Red Sea Attacks – Ships have to be rerouted
The Red Sea, a narrow sliver of water slicing between Africa and the Arabian Peninsula, is far more than just a scenic vacation spot. It is a vital artery for global trade, a strategic chokepoint, and a region simmering with geopolitical tensions that threaten to disrupt the world’s economic heartbeat.
Global Trade Lifeline
Over 10% of global trade, valued at trillions of dollars, traverses the Red Sea annually.
It serves as a crucial link between Europe and Asia, facilitating the flow of goods like oil, manufactured products, and consumer electronics.
Two critical chokepoints, the Suez Canal and the Bab el-Mandeb Strait, act as gateways to the Indian Ocean and Mediterranean, making the Red Sea a vulnerable single point of failure.

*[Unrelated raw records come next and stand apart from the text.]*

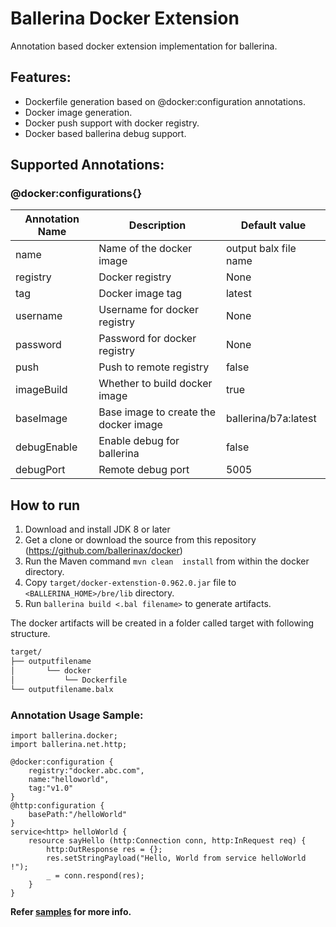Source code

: # Ballerina Docker Extension
 
Annotation based docker extension implementation for ballerina. 

## Features:
- Dockerfile generation based on @docker:configuration annotations. 
- Docker image generation. 
- Docker push support with docker registry.
- Docker based ballerina debug support. 

## Supported Annotations:

### @docker:configurations{}
|**Annotation Name**|**Description**|**Default value**|
|--|--|--|
|name|Name of the docker image|output balx file name|
|registry|Docker registry|None|
|tag|Docker image tag|latest|
|username|Username for docker registry|None|
|password|Password for docker registry|None|
|push|Push to remote registry|false|
|imageBuild|Whether to build docker image|true|
|baseImage|Base image to create the docker image|ballerina/b7a:latest|
|debugEnable|Enable debug for ballerina|false|
|debugPort|Remote debug port|5005|


## How to run

1. Download and install JDK 8 or later
2. Get a clone or download the source from this repository (https://github.com/ballerinax/docker)
3. Run the Maven command ``mvn clean  install`` from within the docker directory.
4. Copy ``target/docker-extenstion-0.962.0.jar`` file to ``<BALLERINA_HOME>/bre/lib`` directory.
5. Run ``ballerina build <.bal filename>`` to generate artifacts.

The docker artifacts will be created in a folder called target with following structure.
```bash
target/
├── outputfilename
│   	└── docker
│	      	└── Dockerfile
└── outputfilename.balx
```

### Annotation Usage Sample:
```ballerina
import ballerina.docker;
import ballerina.net.http;

@docker:configuration {
    registry:"docker.abc.com",
    name:"helloworld",
    tag:"v1.0"
}
@http:configuration {
    basePath:"/helloWorld"
}
service<http> helloWorld {
    resource sayHello (http:Connection conn, http:InRequest req) {
        http:OutResponse res = {};
        res.setStringPayload("Hello, World from service helloWorld !");
        _ = conn.respond(res);
    }
}
```
**Refer [samples](samples) for more info.**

Causes to effect the vessels shipment all routes around the globe
Houthi Attacks: Recent attacks by Yemen’s Houthi rebels on commercial vessels raise concerns about maritime security and potential disruptions to shipping.
Regional Rivalries: Saudi Arabia and Iran, locked in a proxy war, use the Red Sea as a staging ground for their strategic competition, further raising the risk of escalation.
Piracy and Terrorism: Historically, the Red Sea has been plagued by piracy, and the presence of extremist groups adds another layer of security concerns.
Officially, all the shipping lines have stopped service at Red Sea region. All the costs will be accounted to the customers – Estimation of increase is 3-4 times before the event.
Shipping time is expected to be longer than usual (15 – 20 days more for the route from Vietnam to EU), making the total shipment time could be around 50 to 60 days. This could affect directly to the scheduled of selling and distributing as planned.
As Red Sea is the main route of energy & oil transportation, the jump of pricing level could be a jump of pricing on all other goods, leading to the weaken of global economic in the next 2-3 months.
We believe this crisis could not be end anytime soon – up until the end of March, 2024. Therefore, the shipment plan has to be re-scheduled and well-calculated again all costs.
This margin of increase should be shared by both suppliers & buyers. In that way, all the parties would pay less cost than the actual one.